Respecto al periodismo, lo que más he hecho es crítica de teatro. Ahora que vivo en Mérida, no veo tanto teatro, así que tengo que hacer reflexiones y compendios sobre el hecho escénico. Tanto la docencia como la crítica son parte integral del Teatro. Incluso he llegado a pensar que el acto religioso es un hecho escénico, la liturgia; por eso me molesta encontrar curas que no se la creen, porque son malos actores.
La actividad actual de José Ramón Enríquez no puede apartarse del teatro, y los habitantes de Mérida debemos sentirnos muy agradecidos. En los últimos sábados se le puede ver actuando en la ya mencionada obra de Carballido y, todos los domingos, a las siete de la noche, se puede disfrutar sin costo alguno de su adaptación de la novela ejemplar de Cervantes “Rinconete y Cortadillo”.
En su teatro se funden la larga tradición teatral española, principalmente de los Siglos de Oro, con un afán experimental, ¿cómo lo explica?
Yo creo que eso es así. En qué poeta estructurado, narrativo, pueden caber las imágenes de San Juan. Yo pienso que los poetas que más han bebido en la tradición son los más experimentales. La literatura española no ha sido aristotélica nunca, ha estado inmersa en la epifanía, y así soy yo, oigo voces como Santa Teresa.
En mi tradición cotidiana, un libro que me enloquece y que es mi alma gemela es Paradiso (de José Lezama Lima); me siento mucho más cerno a él que a Carlos Fuentes.
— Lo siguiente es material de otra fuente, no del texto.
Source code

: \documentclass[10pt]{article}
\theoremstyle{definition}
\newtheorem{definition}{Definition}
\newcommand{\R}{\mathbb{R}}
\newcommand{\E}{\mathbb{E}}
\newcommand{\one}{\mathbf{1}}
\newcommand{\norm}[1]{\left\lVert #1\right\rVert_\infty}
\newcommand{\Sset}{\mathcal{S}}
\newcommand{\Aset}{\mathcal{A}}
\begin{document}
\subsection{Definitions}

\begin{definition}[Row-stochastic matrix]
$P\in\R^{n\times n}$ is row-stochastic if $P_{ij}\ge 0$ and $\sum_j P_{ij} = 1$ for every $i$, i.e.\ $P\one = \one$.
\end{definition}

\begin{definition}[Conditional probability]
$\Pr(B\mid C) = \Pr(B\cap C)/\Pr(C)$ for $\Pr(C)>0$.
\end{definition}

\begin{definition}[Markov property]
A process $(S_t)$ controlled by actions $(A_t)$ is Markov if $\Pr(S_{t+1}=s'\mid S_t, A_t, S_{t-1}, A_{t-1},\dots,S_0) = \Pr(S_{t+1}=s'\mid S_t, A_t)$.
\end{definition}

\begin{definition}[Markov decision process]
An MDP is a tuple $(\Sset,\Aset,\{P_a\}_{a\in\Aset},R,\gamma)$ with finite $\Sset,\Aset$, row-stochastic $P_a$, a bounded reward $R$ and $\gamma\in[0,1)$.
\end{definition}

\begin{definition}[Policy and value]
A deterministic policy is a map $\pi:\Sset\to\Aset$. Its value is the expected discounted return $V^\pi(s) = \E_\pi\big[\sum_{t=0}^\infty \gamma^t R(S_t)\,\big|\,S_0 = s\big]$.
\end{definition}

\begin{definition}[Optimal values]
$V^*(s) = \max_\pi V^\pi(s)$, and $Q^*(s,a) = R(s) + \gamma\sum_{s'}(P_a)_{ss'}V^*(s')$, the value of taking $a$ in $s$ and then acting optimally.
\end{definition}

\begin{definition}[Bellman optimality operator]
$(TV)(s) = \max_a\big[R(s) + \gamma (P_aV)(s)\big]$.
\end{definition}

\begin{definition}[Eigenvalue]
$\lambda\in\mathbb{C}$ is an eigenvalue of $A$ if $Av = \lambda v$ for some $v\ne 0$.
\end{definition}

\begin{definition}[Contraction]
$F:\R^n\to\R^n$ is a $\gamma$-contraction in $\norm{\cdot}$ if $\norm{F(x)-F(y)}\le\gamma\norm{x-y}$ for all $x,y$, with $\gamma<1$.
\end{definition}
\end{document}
Eugenio D’ors decía que el barroco no se termina. Yo pienso que el realismo fantástico acuñó ese nombre porque el prestigio lo tenía el realismo, y había que justificar lo no realista desde dentro. Yo siento que se fuerza mucho el teatro realista, siento que no es el de verdad; nosotros somos barrocos.
Antes de despedirme acepto un breve recorrido guiado por algunos de los tesoros, los cuales incluyen dibujos de Remedios Varo, cuadros de Juan Soriano, Vicente Rojo, Manuel Felguérez, Alberto Gironella, entre otros, así como una foto autografiada de Ramón Gómez de la Serna y un gran espacio para arte sacro, y entre todo este conglomerado la conversación del maestro José Ramón Enríquez como principio organizador y luminoso. Al cerrar la puerta, por fin entiendo que el coyote aúlla un adiós de sombra.